Never Again (2001)

reviewed by
Harvey S. Karten


NEVER AGAIN
 Rating out of 4 stars: 2
 Reviewed by Harvey Karten
 USA Films
 Director: Eric Schaeffer
 Writer: Eric Schaeffer
 Cast: Jeffrey Tambor, Jill Clayburgh, Caroline Aaron, Bill Duke,
Sandy Duncan, Michael McLean, Suzanne Shepherd, Lily Rabe
 Screened at: Review 2, NYC, 6/25/02

Sex sells. Duh. But you would have scarcely noted this forty years ago, when I was afraid to assign "Paul Revere's Ride" to my high-school English class because it had the line "through every Middlesex village and farm." Today's public by contrast can't get enough of the word. "Sex and the City" scores big on TV. "Sex and Lucia" is the big offering from Madrid cinema. How to tuck in the tummy and enlarge the breasts" is the subject of every other women's magazine. One virtually untouched field, however, is that of sex over the age of 50. Yes, it exists, as proved by Charlotte Rampling in the role of Marie Drillon ("Sous le sable"), who at the age of 53 has sex with her new lover while imagining her dead husband Jean watching them from a corner of the room with a beneficent smile on his face.

There's such a gap in the sex-over-fifty subgenre that it's a wonder that more movies like "Never Again" have not cropped up. In Eric Schaeffer's story, a 54-year-old divorcee, Grace (Jill Clayburgh who in real life is 58 but made up to look even older) is pushed by her two best friends Elaine (Caroline Aaron) and Natasha (Sandy Duncan) to start dating again because she's been "dried up" for the last seven years. When Christopher (Jeffrey Tambor), an exterminator by day and Greenwich Village jazz pianist at night, meets her, they're two of a kind. And that's the trouble. Since Christopher is a mirror image, also 54, but a divorcee who, like Grace, has decided never again to fall in love, their relationship seems doomed to run for a year at best. Since "Never Again" is a romantic comedy, we know from the start that writer-director Eric Schaeffer will go with the convention of ping-ponging the lovers, now together, now apart until the happy ending.

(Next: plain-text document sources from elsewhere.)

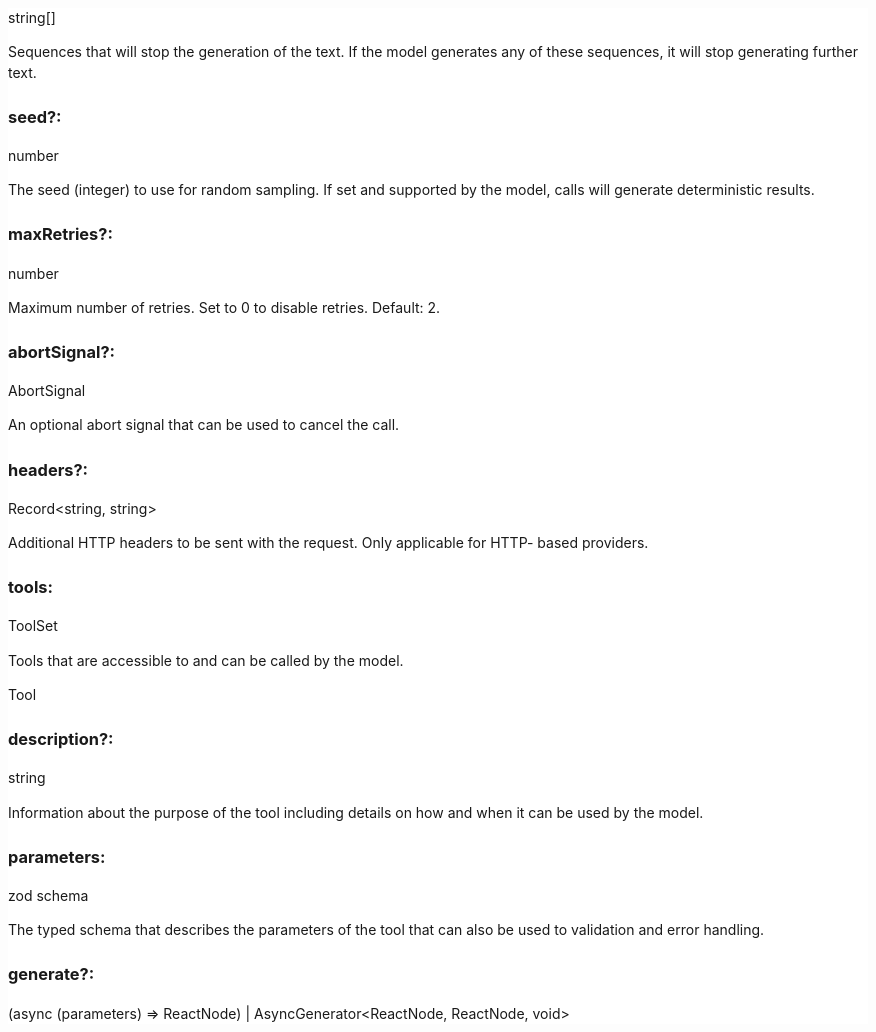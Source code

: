 string[]

Sequences that will stop the generation of the text. If the model generates
any of these sequences, it will stop generating further text.

### seed?:

number

The seed (integer) to use for random sampling. If set and supported by the
model, calls will generate deterministic results.

### maxRetries?:

number

Maximum number of retries. Set to 0 to disable retries. Default: 2.

### abortSignal?:

AbortSignal

An optional abort signal that can be used to cancel the call.

### headers?:

Record<string, string>

Additional HTTP headers to be sent with the request. Only applicable for HTTP-
based providers.

### tools:

ToolSet

Tools that are accessible to and can be called by the model.

Tool

### description?:

string

Information about the purpose of the tool including details on how and when it
can be used by the model.

### parameters:

zod schema

The typed schema that describes the parameters of the tool that can also be
used to validation and error handling.

### generate?:

(async (parameters) => ReactNode) | AsyncGenerator<ReactNode, ReactNode, void>

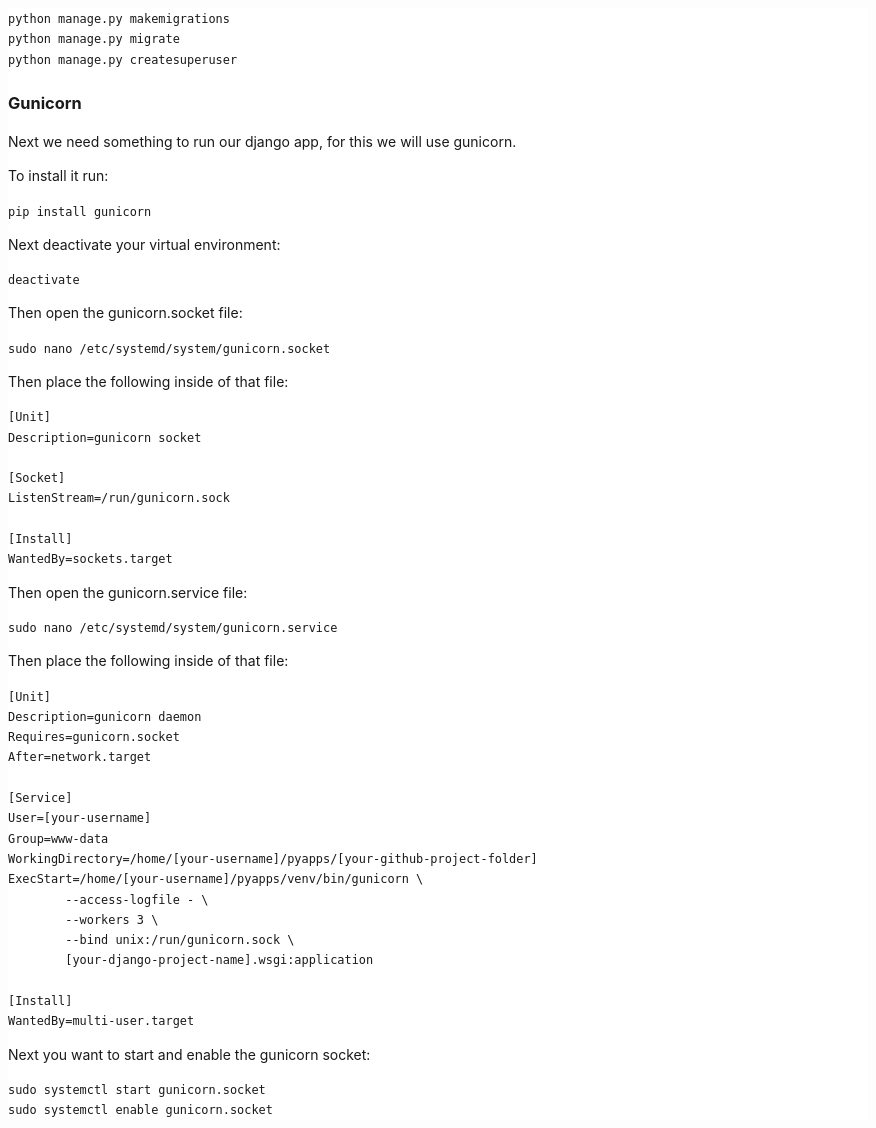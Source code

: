     python manage.py makemigrations
    python manage.py migrate
    python manage.py createsuperuser

### Gunicorn

Next we need something to run our django app, for this we will use gunicorn.

To install it run:

    pip install gunicorn

Next deactivate your virtual environment:

    deactivate

Then open the gunicorn.socket file:

    sudo nano /etc/systemd/system/gunicorn.socket

Then place the following inside of that file:

    [Unit]
    Description=gunicorn socket

    [Socket]
    ListenStream=/run/gunicorn.sock

    [Install]
    WantedBy=sockets.target

Then open the gunicorn.service file:

    sudo nano /etc/systemd/system/gunicorn.service

Then place the following inside of that file:

    [Unit]
    Description=gunicorn daemon
    Requires=gunicorn.socket
    After=network.target

    [Service]
    User=[your-username]
    Group=www-data
    WorkingDirectory=/home/[your-username]/pyapps/[your-github-project-folder]
    ExecStart=/home/[your-username]/pyapps/venv/bin/gunicorn \
            --access-logfile - \
            --workers 3 \
            --bind unix:/run/gunicorn.sock \
            [your-django-project-name].wsgi:application

    [Install]
    WantedBy=multi-user.target

Next you want to start and enable the gunicorn socket:

    sudo systemctl start gunicorn.socket
    sudo systemctl enable gunicorn.socket

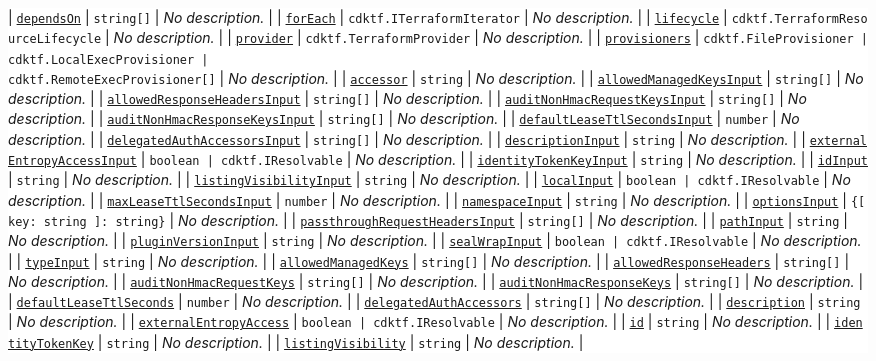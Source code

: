 | <code><a href="#@cdktf/provider-vault.mount.Mount.property.dependsOn">dependsOn</a></code> | <code>string[]</code> | *No description.* |
| <code><a href="#@cdktf/provider-vault.mount.Mount.property.forEach">forEach</a></code> | <code>cdktf.ITerraformIterator</code> | *No description.* |
| <code><a href="#@cdktf/provider-vault.mount.Mount.property.lifecycle">lifecycle</a></code> | <code>cdktf.TerraformResourceLifecycle</code> | *No description.* |
| <code><a href="#@cdktf/provider-vault.mount.Mount.property.provider">provider</a></code> | <code>cdktf.TerraformProvider</code> | *No description.* |
| <code><a href="#@cdktf/provider-vault.mount.Mount.property.provisioners">provisioners</a></code> | <code>cdktf.FileProvisioner \| cdktf.LocalExecProvisioner \| cdktf.RemoteExecProvisioner[]</code> | *No description.* |
| <code><a href="#@cdktf/provider-vault.mount.Mount.property.accessor">accessor</a></code> | <code>string</code> | *No description.* |
| <code><a href="#@cdktf/provider-vault.mount.Mount.property.allowedManagedKeysInput">allowedManagedKeysInput</a></code> | <code>string[]</code> | *No description.* |
| <code><a href="#@cdktf/provider-vault.mount.Mount.property.allowedResponseHeadersInput">allowedResponseHeadersInput</a></code> | <code>string[]</code> | *No description.* |
| <code><a href="#@cdktf/provider-vault.mount.Mount.property.auditNonHmacRequestKeysInput">auditNonHmacRequestKeysInput</a></code> | <code>string[]</code> | *No description.* |
| <code><a href="#@cdktf/provider-vault.mount.Mount.property.auditNonHmacResponseKeysInput">auditNonHmacResponseKeysInput</a></code> | <code>string[]</code> | *No description.* |
| <code><a href="#@cdktf/provider-vault.mount.Mount.property.defaultLeaseTtlSecondsInput">defaultLeaseTtlSecondsInput</a></code> | <code>number</code> | *No description.* |
| <code><a href="#@cdktf/provider-vault.mount.Mount.property.delegatedAuthAccessorsInput">delegatedAuthAccessorsInput</a></code> | <code>string[]</code> | *No description.* |
| <code><a href="#@cdktf/provider-vault.mount.Mount.property.descriptionInput">descriptionInput</a></code> | <code>string</code> | *No description.* |
| <code><a href="#@cdktf/provider-vault.mount.Mount.property.externalEntropyAccessInput">externalEntropyAccessInput</a></code> | <code>boolean \| cdktf.IResolvable</code> | *No description.* |
| <code><a href="#@cdktf/provider-vault.mount.Mount.property.identityTokenKeyInput">identityTokenKeyInput</a></code> | <code>string</code> | *No description.* |
| <code><a href="#@cdktf/provider-vault.mount.Mount.property.idInput">idInput</a></code> | <code>string</code> | *No description.* |
| <code><a href="#@cdktf/provider-vault.mount.Mount.property.listingVisibilityInput">listingVisibilityInput</a></code> | <code>string</code> | *No description.* |
| <code><a href="#@cdktf/provider-vault.mount.Mount.property.localInput">localInput</a></code> | <code>boolean \| cdktf.IResolvable</code> | *No description.* |
| <code><a href="#@cdktf/provider-vault.mount.Mount.property.maxLeaseTtlSecondsInput">maxLeaseTtlSecondsInput</a></code> | <code>number</code> | *No description.* |
| <code><a href="#@cdktf/provider-vault.mount.Mount.property.namespaceInput">namespaceInput</a></code> | <code>string</code> | *No description.* |
| <code><a href="#@cdktf/provider-vault.mount.Mount.property.optionsInput">optionsInput</a></code> | <code>{[ key: string ]: string}</code> | *No description.* |
| <code><a href="#@cdktf/provider-vault.mount.Mount.property.passthroughRequestHeadersInput">passthroughRequestHeadersInput</a></code> | <code>string[]</code> | *No description.* |
| <code><a href="#@cdktf/provider-vault.mount.Mount.property.pathInput">pathInput</a></code> | <code>string</code> | *No description.* |
| <code><a href="#@cdktf/provider-vault.mount.Mount.property.pluginVersionInput">pluginVersionInput</a></code> | <code>string</code> | *No description.* |
| <code><a href="#@cdktf/provider-vault.mount.Mount.property.sealWrapInput">sealWrapInput</a></code> | <code>boolean \| cdktf.IResolvable</code> | *No description.* |
| <code><a href="#@cdktf/provider-vault.mount.Mount.property.typeInput">typeInput</a></code> | <code>string</code> | *No description.* |
| <code><a href="#@cdktf/provider-vault.mount.Mount.property.allowedManagedKeys">allowedManagedKeys</a></code> | <code>string[]</code> | *No description.* |
| <code><a href="#@cdktf/provider-vault.mount.Mount.property.allowedResponseHeaders">allowedResponseHeaders</a></code> | <code>string[]</code> | *No description.* |
| <code><a href="#@cdktf/provider-vault.mount.Mount.property.auditNonHmacRequestKeys">auditNonHmacRequestKeys</a></code> | <code>string[]</code> | *No description.* |
| <code><a href="#@cdktf/provider-vault.mount.Mount.property.auditNonHmacResponseKeys">auditNonHmacResponseKeys</a></code> | <code>string[]</code> | *No description.* |
| <code><a href="#@cdktf/provider-vault.mount.Mount.property.defaultLeaseTtlSeconds">defaultLeaseTtlSeconds</a></code> | <code>number</code> | *No description.* |
| <code><a href="#@cdktf/provider-vault.mount.Mount.property.delegatedAuthAccessors">delegatedAuthAccessors</a></code> | <code>string[]</code> | *No description.* |
| <code><a href="#@cdktf/provider-vault.mount.Mount.property.description">description</a></code> | <code>string</code> | *No description.* |
| <code><a href="#@cdktf/provider-vault.mount.Mount.property.externalEntropyAccess">externalEntropyAccess</a></code> | <code>boolean \| cdktf.IResolvable</code> | *No description.* |
| <code><a href="#@cdktf/provider-vault.mount.Mount.property.id">id</a></code> | <code>string</code> | *No description.* |
| <code><a href="#@cdktf/provider-vault.mount.Mount.property.identityTokenKey">identityTokenKey</a></code> | <code>string</code> | *No description.* |
| <code><a href="#@cdktf/provider-vault.mount.Mount.property.listingVisibility">listingVisibility</a></code> | <code>string</code> | *No description.* |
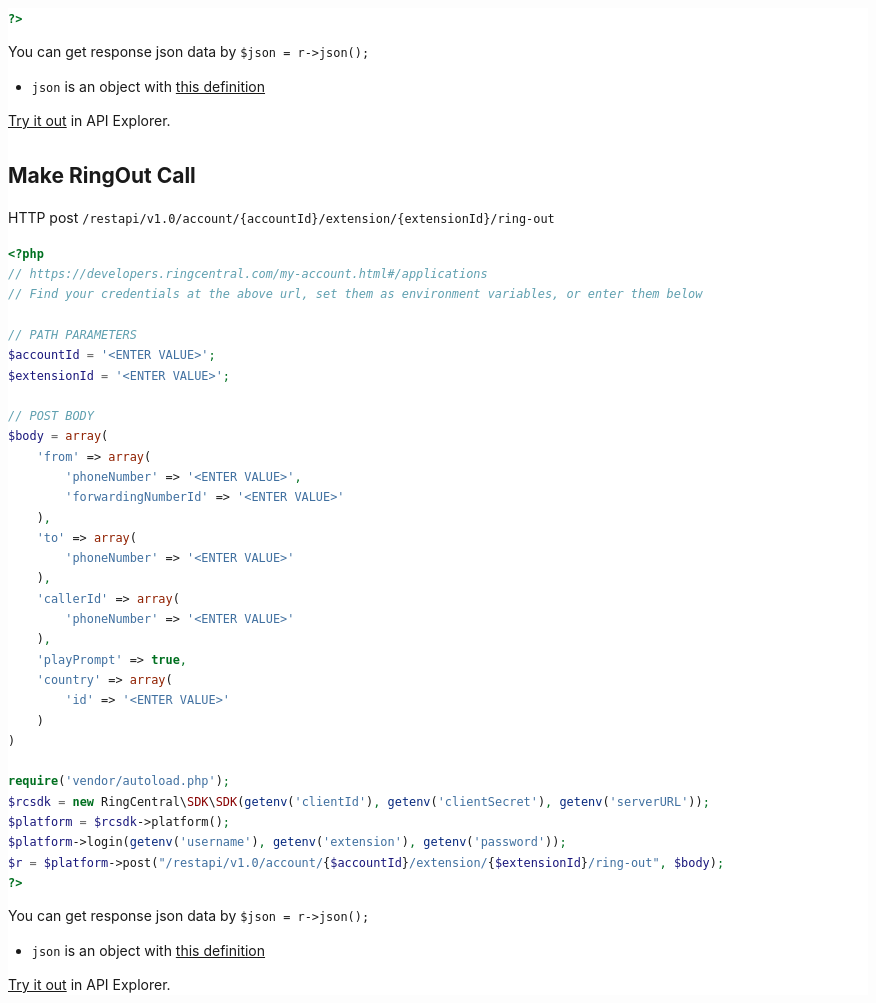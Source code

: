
 ```php
?>
```

You can get response json data by `$json = r->json();`
- `json` is an object with [this definition](./bin/definitions/MessageStoreConfiguration.json)

[Try it out](https://developer.ringcentral.com/api-reference/Message-Store/updateMessageStoreConfiguration) in API Explorer.

## Make RingOut Call

HTTP post `/restapi/v1.0/account/{accountId}/extension/{extensionId}/ring-out`

```php
<?php
// https://developers.ringcentral.com/my-account.html#/applications
// Find your credentials at the above url, set them as environment variables, or enter them below

// PATH PARAMETERS
$accountId = '<ENTER VALUE>';
$extensionId = '<ENTER VALUE>';

// POST BODY
$body = array(
    'from' => array(
        'phoneNumber' => '<ENTER VALUE>',
        'forwardingNumberId' => '<ENTER VALUE>'
    ),
    'to' => array(
        'phoneNumber' => '<ENTER VALUE>'
    ),
    'callerId' => array(
        'phoneNumber' => '<ENTER VALUE>'
    ),
    'playPrompt' => true,
    'country' => array(
        'id' => '<ENTER VALUE>'
    )
)

require('vendor/autoload.php');
$rcsdk = new RingCentral\SDK\SDK(getenv('clientId'), getenv('clientSecret'), getenv('serverURL'));
$platform = $rcsdk->platform();
$platform->login(getenv('username'), getenv('extension'), getenv('password'));
$r = $platform->post("/restapi/v1.0/account/{$accountId}/extension/{$extensionId}/ring-out", $body);
?>
```

You can get response json data by `$json = r->json();`
- `json` is an object with [this definition](./bin/definitions/GetRingOutStatusResponse.json)

[Try it out](https://developer.ringcentral.com/api-reference/RingOut/createRingOutCall) in API Explorer.
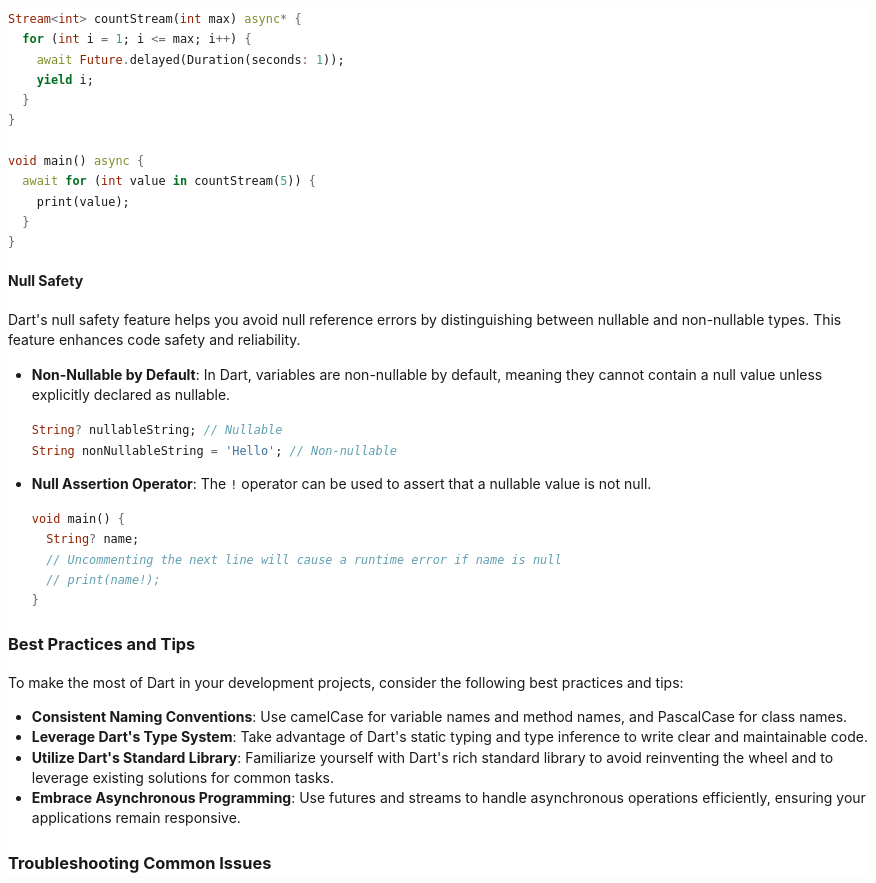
   ```dart
  Stream<int> countStream(int max) async* {
    for (int i = 1; i <= max; i++) {
      await Future.delayed(Duration(seconds: 1));
      yield i;
    }
  }

  void main() async {
    await for (int value in countStream(5)) {
      print(value);
    }
  }
  ```

#### Null Safety

Dart's null safety feature helps you avoid null reference errors by distinguishing between nullable and non-nullable types. This feature enhances code safety and reliability.

- **Non-Nullable by Default**: In Dart, variables are non-nullable by default, meaning they cannot contain a null value unless explicitly declared as nullable.

  ```dart
  String? nullableString; // Nullable
  String nonNullableString = 'Hello'; // Non-nullable
  ```

- **Null Assertion Operator**: The `!` operator can be used to assert that a nullable value is not null.

  ```dart
  void main() {
    String? name;
    // Uncommenting the next line will cause a runtime error if name is null
    // print(name!);
  }
  ```

### Best Practices and Tips

To make the most of Dart in your development projects, consider the following best practices and tips:

- **Consistent Naming Conventions**: Use camelCase for variable names and method names, and PascalCase for class names.
- **Leverage Dart's Type System**: Take advantage of Dart's static typing and type inference to write clear and maintainable code.
- **Utilize Dart's Standard Library**: Familiarize yourself with Dart's rich standard library to avoid reinventing the wheel and to leverage existing solutions for common tasks.
- **Embrace Asynchronous Programming**: Use futures and streams to handle asynchronous operations efficiently, ensuring your applications remain responsive.

### Troubleshooting Common Issues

"Never Again" is a product of the indie filmmaker Eric Schaeffer, who writes what he knows. Having grown up on Manhattan's Upper West Side where he drove a cab for a while, he writes about a working-class fellow from that area (we see the standard signposts of that hip neighborhood, Fairway and Citarella though no Zabar's or H&H Bagels). Moreover, Schaeffer's "My Life's in Turnaround" features a taxicab encounter with Phoebe Cates, and now, eight years later, Schaeffer is again knocking out an essentially New York tale. "Never Again" features top acting with good chemistry between the two fifty-something people who meet cute at a gay bar (Grace and her two pals do not realize the segmentation until they were seated and Christopher goes there to test whether he is in fact a bisexual). Though this "Marty"-like tale seems to have everything going for it, the movie is simultaneously too naturalistic, with pedestrian conversations that you might hear any evening at the next table; and too off-the-wall, unless you believe that Grace would twice go into a sex shop to buy a dildo and then an entire wardrobe designed for a medieval knight who has better things to whip than a stallion.

I couldn't help comparing Schaeffer's work with Bille August's superior "A Song for Martin," also about two fiftysomethings, but as critic Matt Zoller Seitz points out in the June 26-July 2 edition of The New York Press, "The excitement comes from getting to know this couple as they get to know each other...You truly do feel as though you know them, and you CARE WHAT HAPPENS to them because you feel as if it's happening to you. Who cares about Schaeffer's two weirdos? Christopher is an OK man when he's playing jazz piano with his friend Earl (Bill Duke) on the bass, but as an escort he's unappealing overweight, bald, a scruffy four-day beard, and a passive-aggressive manner in his conversation. (Bill Duke, by contrast, is a mensch). For her part, Grace is immature, relating a literal blow-by-blow account of her sexual liberation to her two oversexed friends in front of a group of others in a beauty salon.

Nor does the comedy stand up. Grace's vision of a knight in shining armor has no more appeal than the medieval fantasy in the miserable recent adaptation of "The Importance of Being Earnest." While Christopher says that he wants to spend his life with Grace, we in the audience can only hope that Grace thinks for a moment before retching.